En waarom zou je het eigenlijk zo erg vinden als mensen naar die geschiedenis kijken? Kennelijk doet dat dan dus pijn. Ik krijg wel eens mailtjes van mensen die willen benadrukken dat die slavernij toch allemaal niet zo belangrijk en vreselijk was. Dan denk ik: waarom wil je zó graag dat het niet belangrijk is? Dat vind ik verdacht.

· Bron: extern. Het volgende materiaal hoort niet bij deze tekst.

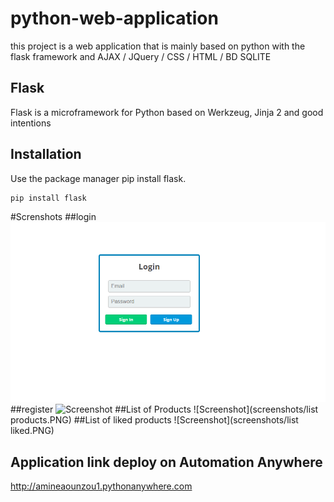 # python-web-application

this project is a web application that is mainly based on python with the flask framework and AJAX / JQuery / CSS / HTML / BD SQLITE

## Flask

Flask is a microframework for Python based on Werkzeug, Jinja 2 and good intentions

## Installation

Use the package manager pip install flask.

```bash
pip install flask
```
#Screnshots
##login
![Screenshot](screenshots/login.PNG)
##register
![Screenshot](screenshots/register.PNG)
##List of Products
![Screenshot](screenshots/list products.PNG)
##List of liked products
![Screenshot](screenshots/list liked.PNG)

## Application link deploy on Automation Anywhere

http://amineaounzou1.pythonanywhere.com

Blijkbaar hebben mensen liever niet dat wat er nu gebeurt te maken kan hebben met wat er in die tijd is gebeurd.’
Onlangs opperde u in een opiniestuk op Joop.nl dat de nadruk op geschiedenisonderwijs niet altijd de beste manier is voor de emancipatiestrijd.
‘Ik schreef dat naar aanleiding van een wetenschappelijk artikel over de Amerikaanse Black History Month, waarin een maand lang extra aandacht is voor zwarte geschiedenis. De hypothese in dat stuk was dat het historiseren een averechts effect zou kunnen hebben. Door steeds te benadrukken hoe vreselijk het in het verleden was, kan de urgentie in het heden op de achtergrond raken: het was destijds zó verschrikkelijk, dat is gelukkig nu anders, en dus is het eigenlijk wel best. Dat kan een verlammend effect hebben, die monumentalisering.
Volgens mij moet je het dus allebei doen. Je moet zowel kritisch naar het verleden kijken als naar het heden. En je mag de successen vieren. Maar hoewel we van ver zijn gekomen, valt er nog altijd veel te verbeteren.’